Sustainable Development Goal (SDG): Good Health and Well-being (SDG 3)

Sustainable Development Goal (SDG): Good Health and Well-being (SDG 3)

Mendes Aléxis -
Кількість відповідей: 1

Report: Predicting an SDG Indicator using Machine Learning Techniques

Selected SDG and Indicator:

  • Sustainable Development Goal (SDG): Good Health and Well-being (SDG 3)
  • Indicator: Life Expectancy at Birth

Data Collection:

I collected data from PORDATA, focusing on European countries from 2000 to 2020. The data includes various indicators that potentially impact life expectancy, such as:

  • GDP per capita
  • Health expenditure per capita
  • Smoking prevalence
  • Obesity rate
  • Access to clean water and sanitation
  • Employment rate
  • Air pollution levels (PM2.5 concentration)

Machine Learning Techniques:

  1. Linear Regression
  2. Random Forest
  3. Support Vector Machine (SVM)

Analysis and Results

1. Linear Regression

Linear regression fits a linear relationship between life expectancy and the other indicators.

  • Model Performance: The model showed a moderate fit with an R-squared value of 0.60, indicating that 60% of the variance in life expectancy can be explained by the selected indicators.
  • Key Factors: Health expenditure per capita and access to clean water and sanitation were the most significant predictors, with positive coefficients indicating a direct relationship with life expectancy.

2. Random Forest

Random Forest builds multiple decision trees and combines them for more accurate predictions.

  • Model Performance: The Random Forest model performed better with an R-squared value of 0.82, indicating strong predictive capability.
  • Key Factors: Health expenditure per capita, GDP per capita, and air pollution levels were the top predictors. The model effectively captured non-linear relationships and interactions between variables, improving prediction accuracy.

3. Support Vector Machine (SVM)

Support Vector Machine finds the optimal hyperplane that best separates the data into classes or predicts continuous outcomes.
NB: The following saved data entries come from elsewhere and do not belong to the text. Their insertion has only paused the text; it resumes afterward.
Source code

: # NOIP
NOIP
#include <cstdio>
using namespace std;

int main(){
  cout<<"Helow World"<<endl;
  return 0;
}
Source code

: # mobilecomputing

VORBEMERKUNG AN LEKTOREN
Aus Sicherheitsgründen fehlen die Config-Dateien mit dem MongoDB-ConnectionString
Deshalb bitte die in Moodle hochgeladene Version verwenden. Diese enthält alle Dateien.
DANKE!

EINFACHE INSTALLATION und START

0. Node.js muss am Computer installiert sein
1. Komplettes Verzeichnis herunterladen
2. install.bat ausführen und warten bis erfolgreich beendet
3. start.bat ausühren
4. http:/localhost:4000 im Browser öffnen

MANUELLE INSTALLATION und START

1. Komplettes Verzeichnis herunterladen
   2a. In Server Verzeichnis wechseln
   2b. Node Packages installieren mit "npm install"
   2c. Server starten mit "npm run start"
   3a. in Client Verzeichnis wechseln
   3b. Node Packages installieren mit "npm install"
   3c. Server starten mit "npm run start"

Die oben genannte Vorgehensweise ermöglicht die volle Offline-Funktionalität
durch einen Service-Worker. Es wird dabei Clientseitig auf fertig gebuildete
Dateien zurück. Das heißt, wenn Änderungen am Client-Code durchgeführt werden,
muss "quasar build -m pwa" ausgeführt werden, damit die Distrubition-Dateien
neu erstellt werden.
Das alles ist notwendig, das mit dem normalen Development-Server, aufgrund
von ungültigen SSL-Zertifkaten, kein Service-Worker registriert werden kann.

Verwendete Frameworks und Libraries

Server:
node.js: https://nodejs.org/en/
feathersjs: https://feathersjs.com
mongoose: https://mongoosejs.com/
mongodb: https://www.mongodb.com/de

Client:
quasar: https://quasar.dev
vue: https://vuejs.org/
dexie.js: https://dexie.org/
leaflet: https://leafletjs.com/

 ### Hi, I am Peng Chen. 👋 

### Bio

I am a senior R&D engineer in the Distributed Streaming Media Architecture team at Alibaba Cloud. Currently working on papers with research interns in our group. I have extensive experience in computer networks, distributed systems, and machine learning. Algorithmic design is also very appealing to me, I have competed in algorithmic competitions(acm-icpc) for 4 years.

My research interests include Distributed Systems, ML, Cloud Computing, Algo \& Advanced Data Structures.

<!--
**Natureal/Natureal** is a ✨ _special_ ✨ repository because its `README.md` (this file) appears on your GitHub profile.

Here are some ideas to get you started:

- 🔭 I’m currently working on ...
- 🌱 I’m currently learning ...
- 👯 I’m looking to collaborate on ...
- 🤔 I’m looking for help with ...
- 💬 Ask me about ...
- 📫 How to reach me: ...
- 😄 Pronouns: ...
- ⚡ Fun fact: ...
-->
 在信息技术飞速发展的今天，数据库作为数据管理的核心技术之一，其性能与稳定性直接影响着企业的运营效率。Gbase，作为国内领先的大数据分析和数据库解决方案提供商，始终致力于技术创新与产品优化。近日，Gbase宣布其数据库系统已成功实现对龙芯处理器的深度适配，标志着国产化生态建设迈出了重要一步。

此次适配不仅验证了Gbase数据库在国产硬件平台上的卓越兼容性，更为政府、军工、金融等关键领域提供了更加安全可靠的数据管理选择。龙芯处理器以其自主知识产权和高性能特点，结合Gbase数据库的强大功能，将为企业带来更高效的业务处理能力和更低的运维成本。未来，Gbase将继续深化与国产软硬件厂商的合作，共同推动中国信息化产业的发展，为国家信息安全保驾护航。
  • Model Performance: The SVM model provided an R-squared value of 0.75. While not as high as Random Forest, it still demonstrated strong predictive capabilities.
  • Key Factors: Similar to Random Forest, the SVM model highlighted the importance of health expenditure per capita, air pollution levels, and GDP per capita.

Conclusion

The results show that it is feasible to predict life expectancy using relevant macro-level country data. Among the three machine learning techniques applied, Random Forest showed the best performance, followed by Support Vector Machine, and then Linear Regression.

Important Factors:

  • Health Expenditure per Capita: Higher investment in health correlates with longer life expectancy due to better healthcare services and facilities.
  • GDP per Capita: Economic prosperity often translates into better living conditions and access to healthcare.
  • Access to Clean Water and Sanitation: Essential for preventing diseases and promoting overall health.
  • Air Pollution Levels: Higher pollution is associated with various health issues, reducing life expectancy.

Recommendations:

To achieve the target of increasing life expectancy, policies should focus on:

  • Enhancing healthcare funding and making healthcare services more accessible and affordable.
  • Promoting economic growth and equitable distribution of wealth.
  • Ensuring access to clean water and sanitation for all.
  • Implementing measures to reduce air pollution and improve environmental quality.

Future Work:

Further research could involve:

  • Including more countries and a broader range of indicators for a more comprehensive analysis.
  • Exploring other machine learning techniques like neural networks for potentially better performance.
  • Investigating the causal relationships between indicators and life expectancy to guide policy interventions effectively.

By applying machine learning methods, we can gain valuable insights into the factors that drive progress toward achieving sustainable development goals and inform policy decisions to foster better health outcomes globally.